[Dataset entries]
────────
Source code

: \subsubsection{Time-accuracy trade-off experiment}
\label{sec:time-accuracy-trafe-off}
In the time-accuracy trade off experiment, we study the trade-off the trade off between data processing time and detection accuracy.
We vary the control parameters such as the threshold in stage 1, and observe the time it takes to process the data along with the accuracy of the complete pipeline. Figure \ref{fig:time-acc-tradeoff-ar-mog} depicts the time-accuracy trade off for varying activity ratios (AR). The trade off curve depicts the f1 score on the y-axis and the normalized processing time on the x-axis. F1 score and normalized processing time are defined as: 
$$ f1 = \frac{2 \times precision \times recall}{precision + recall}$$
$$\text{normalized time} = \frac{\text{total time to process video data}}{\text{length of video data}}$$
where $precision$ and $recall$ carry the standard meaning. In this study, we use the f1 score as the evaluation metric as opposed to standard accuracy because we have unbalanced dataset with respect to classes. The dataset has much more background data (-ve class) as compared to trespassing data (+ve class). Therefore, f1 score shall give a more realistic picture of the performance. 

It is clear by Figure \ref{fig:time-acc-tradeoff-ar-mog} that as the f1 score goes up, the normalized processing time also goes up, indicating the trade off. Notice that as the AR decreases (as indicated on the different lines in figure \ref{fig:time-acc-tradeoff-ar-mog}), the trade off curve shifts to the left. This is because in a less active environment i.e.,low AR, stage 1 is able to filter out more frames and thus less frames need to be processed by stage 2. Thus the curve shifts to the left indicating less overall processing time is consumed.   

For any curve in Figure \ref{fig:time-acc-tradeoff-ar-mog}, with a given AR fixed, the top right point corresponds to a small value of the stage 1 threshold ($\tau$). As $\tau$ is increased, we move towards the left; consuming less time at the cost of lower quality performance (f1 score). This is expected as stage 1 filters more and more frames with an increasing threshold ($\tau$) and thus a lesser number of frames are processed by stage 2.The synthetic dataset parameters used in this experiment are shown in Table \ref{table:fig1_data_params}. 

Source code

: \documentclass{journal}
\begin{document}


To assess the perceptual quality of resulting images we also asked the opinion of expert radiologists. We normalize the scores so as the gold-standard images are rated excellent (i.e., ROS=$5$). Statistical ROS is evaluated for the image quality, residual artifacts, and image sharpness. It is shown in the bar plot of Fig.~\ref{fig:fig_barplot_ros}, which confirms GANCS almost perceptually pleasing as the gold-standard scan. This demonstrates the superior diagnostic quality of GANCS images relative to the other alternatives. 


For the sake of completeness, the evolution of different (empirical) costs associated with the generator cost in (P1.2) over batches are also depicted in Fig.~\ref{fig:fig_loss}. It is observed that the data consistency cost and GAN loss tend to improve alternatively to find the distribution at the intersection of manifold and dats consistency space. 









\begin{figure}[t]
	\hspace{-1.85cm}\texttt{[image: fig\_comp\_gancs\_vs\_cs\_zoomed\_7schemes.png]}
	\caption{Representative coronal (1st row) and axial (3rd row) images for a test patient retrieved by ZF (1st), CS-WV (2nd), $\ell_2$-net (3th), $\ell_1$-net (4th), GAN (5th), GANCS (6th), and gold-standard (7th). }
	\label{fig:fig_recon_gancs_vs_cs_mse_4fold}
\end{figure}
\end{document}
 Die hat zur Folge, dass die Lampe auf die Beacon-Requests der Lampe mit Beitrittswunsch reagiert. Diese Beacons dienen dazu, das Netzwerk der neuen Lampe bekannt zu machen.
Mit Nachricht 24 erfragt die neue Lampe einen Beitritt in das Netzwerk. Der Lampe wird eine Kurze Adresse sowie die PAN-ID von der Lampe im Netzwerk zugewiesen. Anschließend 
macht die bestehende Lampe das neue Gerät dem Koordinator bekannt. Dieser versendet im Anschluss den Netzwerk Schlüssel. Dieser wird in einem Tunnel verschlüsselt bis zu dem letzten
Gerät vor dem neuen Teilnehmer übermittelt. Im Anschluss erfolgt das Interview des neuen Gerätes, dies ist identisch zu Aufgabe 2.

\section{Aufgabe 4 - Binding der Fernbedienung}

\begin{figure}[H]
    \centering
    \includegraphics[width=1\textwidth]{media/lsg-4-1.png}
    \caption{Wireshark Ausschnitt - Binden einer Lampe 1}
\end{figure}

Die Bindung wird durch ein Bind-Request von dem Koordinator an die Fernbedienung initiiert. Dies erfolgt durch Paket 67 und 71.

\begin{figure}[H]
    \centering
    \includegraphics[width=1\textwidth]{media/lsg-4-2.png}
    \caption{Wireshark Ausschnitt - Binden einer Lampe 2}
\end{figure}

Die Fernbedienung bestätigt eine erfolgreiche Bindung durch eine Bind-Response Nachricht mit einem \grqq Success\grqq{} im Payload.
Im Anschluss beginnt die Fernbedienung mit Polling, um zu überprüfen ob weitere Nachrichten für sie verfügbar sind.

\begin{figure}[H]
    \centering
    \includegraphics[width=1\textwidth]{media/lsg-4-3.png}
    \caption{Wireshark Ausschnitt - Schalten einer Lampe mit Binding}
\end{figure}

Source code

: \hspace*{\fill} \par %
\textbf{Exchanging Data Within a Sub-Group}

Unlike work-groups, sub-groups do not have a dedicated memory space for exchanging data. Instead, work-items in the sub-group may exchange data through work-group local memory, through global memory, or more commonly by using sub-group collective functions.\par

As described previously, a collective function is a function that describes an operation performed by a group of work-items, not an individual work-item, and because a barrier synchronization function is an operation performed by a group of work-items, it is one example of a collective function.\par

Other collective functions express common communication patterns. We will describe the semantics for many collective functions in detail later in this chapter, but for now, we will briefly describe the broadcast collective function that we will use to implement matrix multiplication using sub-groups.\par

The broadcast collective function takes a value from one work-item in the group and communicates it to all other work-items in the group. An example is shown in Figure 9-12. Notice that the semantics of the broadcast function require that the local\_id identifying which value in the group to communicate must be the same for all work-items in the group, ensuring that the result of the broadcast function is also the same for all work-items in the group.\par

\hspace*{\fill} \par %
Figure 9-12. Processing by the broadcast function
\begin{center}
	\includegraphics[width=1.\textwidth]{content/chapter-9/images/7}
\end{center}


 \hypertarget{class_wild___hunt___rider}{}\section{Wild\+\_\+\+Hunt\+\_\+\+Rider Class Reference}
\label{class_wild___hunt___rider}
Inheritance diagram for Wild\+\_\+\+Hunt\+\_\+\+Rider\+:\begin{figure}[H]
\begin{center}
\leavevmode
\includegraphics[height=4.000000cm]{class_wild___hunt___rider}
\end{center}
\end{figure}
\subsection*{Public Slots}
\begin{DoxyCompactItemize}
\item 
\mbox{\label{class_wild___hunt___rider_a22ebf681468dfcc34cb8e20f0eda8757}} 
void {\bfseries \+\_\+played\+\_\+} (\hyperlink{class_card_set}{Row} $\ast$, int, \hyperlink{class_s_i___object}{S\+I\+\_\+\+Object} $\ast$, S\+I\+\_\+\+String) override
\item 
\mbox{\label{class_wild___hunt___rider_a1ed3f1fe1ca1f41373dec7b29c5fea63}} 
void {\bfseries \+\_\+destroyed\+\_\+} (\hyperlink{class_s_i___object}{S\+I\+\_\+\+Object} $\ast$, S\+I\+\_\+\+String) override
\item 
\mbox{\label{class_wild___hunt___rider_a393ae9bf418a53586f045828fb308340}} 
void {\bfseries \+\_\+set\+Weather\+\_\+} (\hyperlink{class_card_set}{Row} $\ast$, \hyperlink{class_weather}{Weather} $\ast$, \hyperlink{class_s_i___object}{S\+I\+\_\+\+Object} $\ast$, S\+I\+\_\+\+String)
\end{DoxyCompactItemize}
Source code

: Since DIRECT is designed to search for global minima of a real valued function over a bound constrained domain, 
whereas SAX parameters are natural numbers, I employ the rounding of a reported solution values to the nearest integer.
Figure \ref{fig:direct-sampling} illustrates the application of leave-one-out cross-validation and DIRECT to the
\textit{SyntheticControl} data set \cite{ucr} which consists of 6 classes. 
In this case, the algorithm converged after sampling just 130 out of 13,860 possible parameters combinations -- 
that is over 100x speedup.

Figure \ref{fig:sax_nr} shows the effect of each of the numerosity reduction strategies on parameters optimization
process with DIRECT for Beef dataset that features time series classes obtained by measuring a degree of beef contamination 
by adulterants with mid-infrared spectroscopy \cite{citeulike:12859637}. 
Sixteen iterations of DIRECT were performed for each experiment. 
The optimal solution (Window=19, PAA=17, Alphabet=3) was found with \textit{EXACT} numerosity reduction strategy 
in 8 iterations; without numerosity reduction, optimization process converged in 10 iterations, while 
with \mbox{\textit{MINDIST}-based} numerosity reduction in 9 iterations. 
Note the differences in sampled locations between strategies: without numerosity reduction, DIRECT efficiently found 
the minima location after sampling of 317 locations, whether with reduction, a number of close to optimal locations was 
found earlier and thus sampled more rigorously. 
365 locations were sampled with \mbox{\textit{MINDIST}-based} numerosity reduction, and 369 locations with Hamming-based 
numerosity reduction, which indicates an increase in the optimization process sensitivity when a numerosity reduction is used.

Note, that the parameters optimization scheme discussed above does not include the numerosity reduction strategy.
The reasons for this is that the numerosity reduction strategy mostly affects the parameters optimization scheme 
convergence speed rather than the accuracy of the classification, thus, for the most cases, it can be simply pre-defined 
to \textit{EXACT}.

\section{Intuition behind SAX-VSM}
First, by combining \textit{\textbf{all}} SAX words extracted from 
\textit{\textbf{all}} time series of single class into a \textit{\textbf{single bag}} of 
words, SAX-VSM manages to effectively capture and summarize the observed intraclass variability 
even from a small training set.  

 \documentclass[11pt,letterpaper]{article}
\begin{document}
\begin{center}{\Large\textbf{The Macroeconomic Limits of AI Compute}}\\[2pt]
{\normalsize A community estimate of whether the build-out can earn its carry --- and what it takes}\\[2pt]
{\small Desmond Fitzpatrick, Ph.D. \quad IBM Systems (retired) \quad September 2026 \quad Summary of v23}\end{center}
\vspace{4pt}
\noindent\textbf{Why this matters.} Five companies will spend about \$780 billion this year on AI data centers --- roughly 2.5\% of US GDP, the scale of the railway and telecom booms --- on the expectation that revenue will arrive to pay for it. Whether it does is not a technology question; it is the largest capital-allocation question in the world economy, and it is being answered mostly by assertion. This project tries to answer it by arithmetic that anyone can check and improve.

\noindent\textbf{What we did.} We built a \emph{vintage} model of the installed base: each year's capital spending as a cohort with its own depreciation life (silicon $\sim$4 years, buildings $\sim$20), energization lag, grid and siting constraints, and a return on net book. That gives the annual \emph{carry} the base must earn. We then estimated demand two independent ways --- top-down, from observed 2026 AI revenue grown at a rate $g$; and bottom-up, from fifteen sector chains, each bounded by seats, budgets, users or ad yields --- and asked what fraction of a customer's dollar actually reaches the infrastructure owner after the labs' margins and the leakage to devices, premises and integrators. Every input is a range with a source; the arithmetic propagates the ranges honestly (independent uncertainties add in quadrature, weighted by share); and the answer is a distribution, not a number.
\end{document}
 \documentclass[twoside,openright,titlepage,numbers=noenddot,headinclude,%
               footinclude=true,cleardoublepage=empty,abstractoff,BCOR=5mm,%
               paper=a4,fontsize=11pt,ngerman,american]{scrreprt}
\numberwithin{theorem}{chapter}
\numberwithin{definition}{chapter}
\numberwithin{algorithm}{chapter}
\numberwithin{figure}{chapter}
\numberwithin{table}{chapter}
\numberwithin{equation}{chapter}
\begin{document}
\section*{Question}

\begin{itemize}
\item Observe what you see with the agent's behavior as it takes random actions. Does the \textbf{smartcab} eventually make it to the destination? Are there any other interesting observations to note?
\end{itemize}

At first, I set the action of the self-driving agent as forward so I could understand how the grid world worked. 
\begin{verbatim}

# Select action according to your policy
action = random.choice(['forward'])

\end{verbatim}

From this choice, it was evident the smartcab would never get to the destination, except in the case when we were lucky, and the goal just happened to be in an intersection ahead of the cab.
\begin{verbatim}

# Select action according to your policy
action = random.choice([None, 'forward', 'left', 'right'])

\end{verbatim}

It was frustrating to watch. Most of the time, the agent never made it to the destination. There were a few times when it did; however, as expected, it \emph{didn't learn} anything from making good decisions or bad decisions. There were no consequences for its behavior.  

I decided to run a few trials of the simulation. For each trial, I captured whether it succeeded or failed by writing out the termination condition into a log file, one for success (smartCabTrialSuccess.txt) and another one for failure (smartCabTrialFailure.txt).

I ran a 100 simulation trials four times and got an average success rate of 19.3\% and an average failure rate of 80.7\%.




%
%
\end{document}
────────
*Exercise instructions:*
Give back the entries above exactly as they are, from their first line through the line that contains "It is clear", both included, with nothing else.

*Answer to this problem:*
Source code

: \subsubsection{Time-accuracy trade-off experiment}
\label{sec:time-accuracy-trafe-off}
In the time-accuracy trade off experiment, we study the trade-off the trade off between data processing time and detection accuracy.
We vary the control parameters such as the threshold in stage 1, and observe the time it takes to process the data along with the accuracy of the complete pipeline. Figure \ref{fig:time-acc-tradeoff-ar-mog} depicts the time-accuracy trade off for varying activity ratios (AR). The trade off curve depicts the f1 score on the y-axis and the normalized processing time on the x-axis. F1 score and normalized processing time are defined as: 
$$ f1 = \frac{2 \times precision \times recall}{precision + recall}$$
$$\text{normalized time} = \frac{\text{total time to process video data}}{\text{length of video data}}$$
where $precision$ and $recall$ carry the standard meaning. In this study, we use the f1 score as the evaluation metric as opposed to standard accuracy because we have unbalanced dataset with respect to classes. The dataset has much more background data (-ve class) as compared to trespassing data (+ve class). Therefore, f1 score shall give a more realistic picture of the performance. 

It is clear by Figure \ref{fig:time-acc-tradeoff-ar-mog} that as the f1 score goes up, the normalized processing time also goes up, indicating the trade off. Notice that as the AR decreases (as indicated on the different lines in figure \ref{fig:time-acc-tradeoff-ar-mog}), the trade off curve shifts to the left. This is because in a less active environment i.e.,low AR, stage 1 is able to filter out more frames and thus less frames need to be processed by stage 2. Thus the curve shifts to the left indicating less overall processing time is consumed.   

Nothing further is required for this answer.